It is also useful to define a pointer to a type as a separate type,
and to define a number of commonly used data types, such as booleans
and character strings.  The header file "hungtype.h" does this for a
number of standard types.  A few are shown here:

  typedef int *PINT;          /* Pointer to an integer  */

  typedef int BOOL;           /* A boolean type         */

  typedef unsigned int WORD;  /* An unsigned word       */

  typedef char *PSTR;         /* A string (ptr to char) */

  typedef char far *LPSTR;    /* A far string pointer   */



Table 3:  Commonly used prefixes or suffixes

-------------------------------------------------------------------
Pre/Suffix   Common Meaning
-------------------------------------------------------------------
Max, Min     The maximum or minimun value in a list, array or range
Length       The length of a list or array
First, Last  The first or last element in a group
Next, Prev   The previous or next element in a list
Pos          The position in a list or buffer
Current      The current value of an object
Old, New     An old or new value of an object
Save         A value of an object to be saved
-------------------------------------------------------------------


Function Names, Macro Names, typedefs, and defines
--------------------------------------------------

Function names should normally be compound word that is a verb-noun
combination where each word of the compound word is capitalized to
enhance readability.  Some examples are DrawRectangle(),
ReadNextWord() CorrectOffset(), and DoSomethingFun().

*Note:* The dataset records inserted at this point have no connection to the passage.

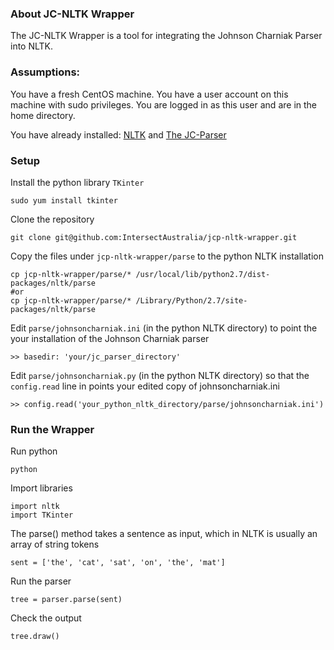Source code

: ### About JC-NLTK Wrapper

The JC-NLTK Wrapper is a tool for integrating the Johnson Charniak Parser into NLTK.

### Assumptions:
You have a fresh CentOS machine. You have a user account on this machine with sudo privileges. You are logged in as this user and are in the home directory.

You have already installed:
[NLTK](NLTK.md) and
[The JC-Parser](JCParser.mb)


### Setup

Install the  python library `TKinter`
 
    sudo yum install tkinter

Clone the repository

    git clone git@github.com:IntersectAustralia/jcp-nltk-wrapper.git
    
Copy the files under `jcp-nltk-wrapper/parse` to the python NLTK installation

    cp jcp-nltk-wrapper/parse/* /usr/local/lib/python2.7/dist-packages/nltk/parse 
    #or
    cp jcp-nltk-wrapper/parse/* /Library/Python/2.7/site-packages/nltk/parse    
    
Edit `parse/johnsoncharniak.ini` (in the python NLTK directory) to point the your installation of the Johnson Charniak parser

    >> basedir: 'your/jc_parser_directory'
    
Edit `parse/johnsoncharniak.py` (in the python NLTK directory) so that the `config.read` line in points your edited copy of johnsoncharniak.ini

    >> config.read('your_python_nltk_directory/parse/johnsoncharniak.ini')

### Run the Wrapper

Run python

    python

Import libraries

    import nltk
    import TKinter
    
The parse() method takes a sentence as input, which in NLTK is usually an array of string tokens

    sent = ['the', 'cat', 'sat', 'on', 'the', 'mat']

Run the parser

    tree = parser.parse(sent)
    
Check the output

    tree.draw()
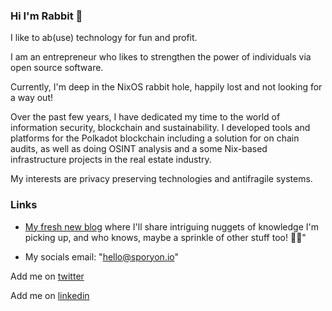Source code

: ### Hi I'm Rabbit 🐇

I like to ab(use) technology for fun and profit.

I am an entrepreneur who likes to strengthen the power of individuals via open source software.

Currently, I'm deep in the NixOS rabbit hole, happily lost and not looking for a way out!

Over the past few years, I have dedicated my time to the world of information security, blockchain and sustainability.
I developed tools and platforms for the Polkadot blockchain including a solution for on chain audits, as well as doing OSINT analysis and a some Nix-based infrastructure projects in the real estate industry.

My interests are privacy preserving technologies and antifragile systems.

### Links

* [My fresh new blog](https://ra33it0.github.io) where I'll share intriguing nuggets of knowledge I'm picking up, and who knows, maybe a sprinkle of other stuff too! 🤷‍♂️"

* My socials 
email: "hello@sporyon.io"

Add me on [twitter](https://twitter.com/ra33it0)

Add me on [linkedin](https://www.linkedin.com/in/sebastian-kraus-97a65a1a7/)
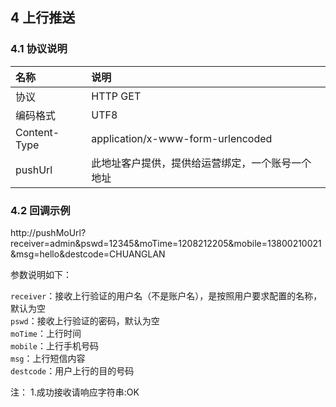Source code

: ## 4 上行推送

### 4.1 协议说明

|名称|说明|
|:---|:---|
|协议|HTTP GET|
|编码格式|UTF8|
|Content-Type|application/x-www-form-urlencoded|
|pushUrl|此地址客户提供，提供给运营绑定，一个账号一个地址|

### 4.2 回调示例

 http://pushMoUrl?receiver=admin&pswd=12345&moTime=1208212205&mobile=13800210021&msg=hello&destcode=CHUANGLAN
 
 参数说明如下：
 
`receiver`：接收上行验证的用户名（不是账户名），是按照用户要求配置的名称，默认为空<br/>
`pswd`：接收上行验证的密码，默认为空<br/>
`moTime`：上行时间<br/>
`mobile`：上行手机号码<br/>
`msg`：上行短信内容<br/>
`destcode`：用户上行的目的号码<br/>



注：
1.成功接收请响应字符串:OK

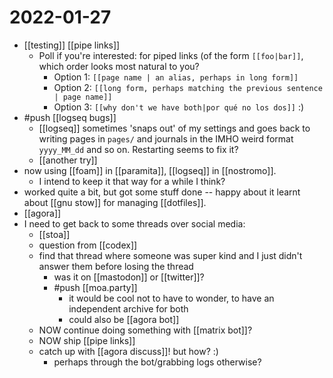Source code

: # 2022-01-27
- [[testing]] [[pipe links]]
	- Poll if you're interested: for piped links (of the form `[[foo|bar]]`, which order looks most natural to you?
		- Option 1: `[[page name | an alias, perhaps in long form]]`
		- Option 2: `[[long form, perhaps matching the previous sentence | page name]]`
		- Option 3: `[[why don't we have both|por qué no los dos]]` :)
- #push [[logseq bugs]]
	- [[logseq]] sometimes 'snaps out' of my settings and goes back to writing pages in `pages/` and journals in the IMHO weird format `yyyy_MM_dd` and so on. Restarting seems to fix it?
	- [[another try]]
- now using [[foam]] in [[paramita]], [[logseq]] in [[nostromo]].
  - I intend to keep it that way for a while I think?
- worked quite a bit, but got some stuff done -- happy about it
 learnt about [[gnu stow]] for managing [[dotfiles]].
- [[agora]]
- I need to get back to some threads over social media:
  - [[stoa]]
  - question from [[codex]]
  - find that thread where someone was super kind and I just didn't answer them before losing the thread
    - was it on [[mastodon]] or [[twitter]]?
    - #push [[moa.party]]
      - it would be cool not to have to wonder, to have an independent archive for both
      - could also be [[agora bot]]
  - NOW continue doing something with [[matrix bot]]?
  - NOW ship [[pipe links]]
  - catch up with [[agora discuss]]! but how? :)
    - perhaps through the bot/grabbing logs otherwise?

User defined types, constants (preprocessor defines), and macros
should be in uppercase.  This distinguishes user types from language
defined types, constants from variables, and macros from functions.
Underscores can be used to separate words in compound words, for
example MAKE_BUFFER(), MAX_CHARACTERS, and DATA_RECORD.

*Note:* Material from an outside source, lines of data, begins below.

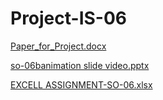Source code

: # Project-IS-06

[Paper_for_Project.docx](https://github.com/user-attachments/files/18451473/Paper_for_Project.docx)

[so-06banimation slide video.pptx](https://github.com/user-attachments/files/18451504/so-06banimation.slide.video.pptx)

[EXCELL ASSIGNMENT-SO-06.xlsx](https://github.com/user-attachments/files/18451505/EXCELL.ASSIGNMENT-SO-06.xlsx)

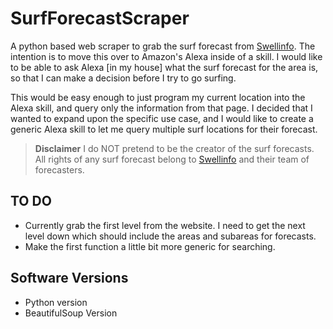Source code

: # SurfForecastScraper

A python based web scraper to grab the surf forecast from [Swellinfo](https://www.swellinfo.com).
The intention is to move this over to Amazon's Alexa inside of a skill. I would like 
to be able to ask Alexa [in my house] what the surf forecast for the area is, so that 
I can make a decision before I try to go surfing. 

This would be easy enough to just program my current location into the Alexa skill, and
query only the information from that page. I decided that I wanted to expand upon the 
specific use case, and I would like to create a generic Alexa skill to let me query
multiple surf locations for their forecast. 

> **Disclaimer** I do NOT pretend to be the creator of the surf forecasts. All rights of any surf forecast belong to [Swellinfo](https://www.swellinfo.com) and their team of forecasters.


## TO DO ##
- Currently grab the first level from the website. I need to get the next level down which should include the areas and subareas for forecasts. 
- Make the first function a little bit more generic for searching.




## Software Versions ##
- Python version
- BeautifulSoup Version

Macro naming should follow the verb-noun convention of functions where
appropriate.  Constants can employ a number of common prefixes like
MAX, MIN, DEFAULT, etc.  See also the list of prefixes/suffixes in
Table 3.

It is also extremely useful to name groups of constants with a unique
identifying prefix.  For example if a KEYWORD_MAP is being used, then
a group of define'd codes for use with the map might have the prefix
KM_.  Similarly, if a function uses a number of define'd constants,
the constants should be named to correspond to the function name.  A
good example of this the Windows MessageBox() function which displays
a message to the screen.  Constants defining formatting are prefixed
with MB_, e.g. MB_FLUSHLEFT.



General Style:  Formatting
==========================

For readability, some general style conventions should be used.  The
most important attrbute of a good C style is consistency.  Programs
written in an inconsistent style are difficult to read in any
language.


Comments
--------

Comments should be plentiful enough so that in conjunction with well
named identifier, someone unfamiliar with the code can follow the
sequence of what is happening.  In general each file should begin with
a block comment describing the function of the file and any noteworthy
or non-standard features.  Each function should also be preface by a
block comment noting the purpose of the function, and anything which
is non-standard.  A description of the function arguments should be
included if they are not completely obvious.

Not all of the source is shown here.